Statistical Methods: Time-to-onset was analyzed using Weibull distribution, and serious vs. non-serious AE comparisons used non-parametric tests.
Key Findings:
63,722 reports associated with CDK4/6 inhibitors, with 18,589 involving GI AEs.
Palbociclib had the largest proportion of CDK4/6 inhibitor-related GI AE reports, primarily involving oropharyngeal and upper GI events, with lip exfoliation and tongue blistering as its strongest signals.
Ribociclib had the highest proportion of serious GI reports (82.38%) and 14.25% were fatal, with significant disproportionality signals for reflux gastritis and dysbiosis.

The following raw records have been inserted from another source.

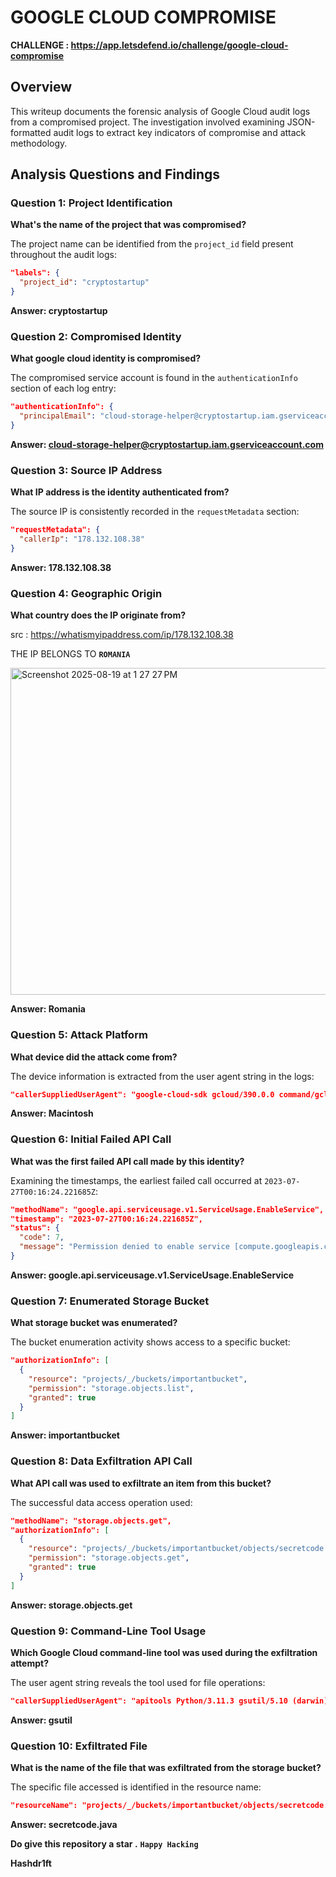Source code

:# GOOGLE CLOUD COMPROMISE


**CHALLENGE :  https://app.letsdefend.io/challenge/google-cloud-compromise**

## Overview

This writeup documents the forensic analysis of Google Cloud audit logs from a compromised project. The investigation involved examining JSON-formatted audit logs to extract key indicators of compromise and attack methodology.

## Analysis Questions and Findings

### Question 1: Project Identification

**What's the name of the project that was compromised?**

The project name can be identified from the `project_id` field present throughout the audit logs:

```json
"labels": {
  "project_id": "cryptostartup"
}
```

**Answer: cryptostartup**

### Question 2: Compromised Identity

**What google cloud identity is compromised?**

The compromised service account is found in the `authenticationInfo` section of each log entry:

```json
"authenticationInfo": {
  "principalEmail": "cloud-storage-helper@cryptostartup.iam.gserviceaccount.com"
}

```

**Answer: cloud-storage-helper@cryptostartup.iam.gserviceaccount.com**

### Question 3: Source IP Address

**What IP address is the identity authenticated from?**

The source IP is consistently recorded in the `requestMetadata` section:

```json
"requestMetadata": {
  "callerIp": "178.132.108.38"
}

```

**Answer: 178.132.108.38**

### Question 4: Geographic Origin

**What country does the IP originate from?**

src : https://whatismyipaddress.com/ip/178.132.108.38

THE IP BELONGS TO  **`ROMANIA`**

<img width="841" height="523" alt="Screenshot 2025-08-19 at 1 27 27 PM" src="https://github.com/user-attachments/assets/90337f73-c92d-48f4-a251-76349810d109" />


**Answer: Romania**

### Question 5: Attack Platform

**What device did the attack come from?**

The device information is extracted from the user agent string in the logs:

```json
"callerSuppliedUserAgent": "google-cloud-sdk gcloud/390.0.0 command/gcloud.projects.get-iam-policy invocation-id/a4713040dd8e4655acb6c5b4e465f403 environment/None environment-version/None interactive/True from-script/False python/3.11.3 term/xterm-256color (Macintosh; Intel Mac OS X 22.5.0)"

```

**Answer: Macintosh**

### Question 6: Initial Failed API Call

**What was the first failed API call made by this identity?**

Examining the timestamps, the earliest failed call occurred at `2023-07-27T00:16:24.221685Z`:

```json
"methodName": "google.api.serviceusage.v1.ServiceUsage.EnableService",
"timestamp": "2023-07-27T00:16:24.221685Z",
"status": {
  "code": 7,
  "message": "Permission denied to enable service [compute.googleapis.com]"
}
```

**Answer: google.api.serviceusage.v1.ServiceUsage.EnableService**

### Question 7: Enumerated Storage Bucket

**What storage bucket was enumerated?**

The bucket enumeration activity shows access to a specific bucket:

```json
"authorizationInfo": [
  {
    "resource": "projects/_/buckets/importantbucket",
    "permission": "storage.objects.list",
    "granted": true
  }
]
```

**Answer: importantbucket**

### Question 8: Data Exfiltration API Call

**What API call was used to exfiltrate an item from this bucket?**

The successful data access operation used:

```json
"methodName": "storage.objects.get",
"authorizationInfo": [
  {
    "resource": "projects/_/buckets/importantbucket/objects/secretcode.java",
    "permission": "storage.objects.get",
    "granted": true
  }
]
```

**Answer: storage.objects.get**

### Question 9: Command-Line Tool Usage

**Which Google Cloud command-line tool was used during the exfiltration attempt?**

The user agent string reveals the tool used for file operations:

```json
"callerSuppliedUserAgent": "apitools Python/3.11.3 gsutil/5.10 (darwin) analytics/disabled interactive/True command/cp google-cloud-sdk/390.0.0"
```

**Answer: gsutil**

### Question 10: Exfiltrated File

**What is the name of the file that was exfiltrated from the storage bucket?**

The specific file accessed is identified in the resource name:

```json
"resourceName": "projects/_/buckets/importantbucket/objects/secretcode.java"
```

**Answer: secretcode.java**

**Do give this repository a star .**  **`Happy Hacking`**

**Hashdr1ft**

Abemaciclib showed diarrhea as its strongest disproportionate reporting signal.
Over 80% of positive GI pharmacovigilance signals were absent from current prescribing information.
Median onset time for serious GI AEs varied: 15 days for abemaciclib, 27 days for ribociclib, and 49 days for palbociclib.
Interpretation:
The study identified heterogeneous disproportionate reporting patterns for GI AEs among CDK4/6 inhibitors and highlighted unlabeled pharmacovigilance signals.
Limitations:
Findings are hypothesis-generating and not evidence of incidence or causal associations.
Results require validation in well-designed observational or prospective studies.
Conclusion:
The study's findings require further research to validate the identified drug-event pairs.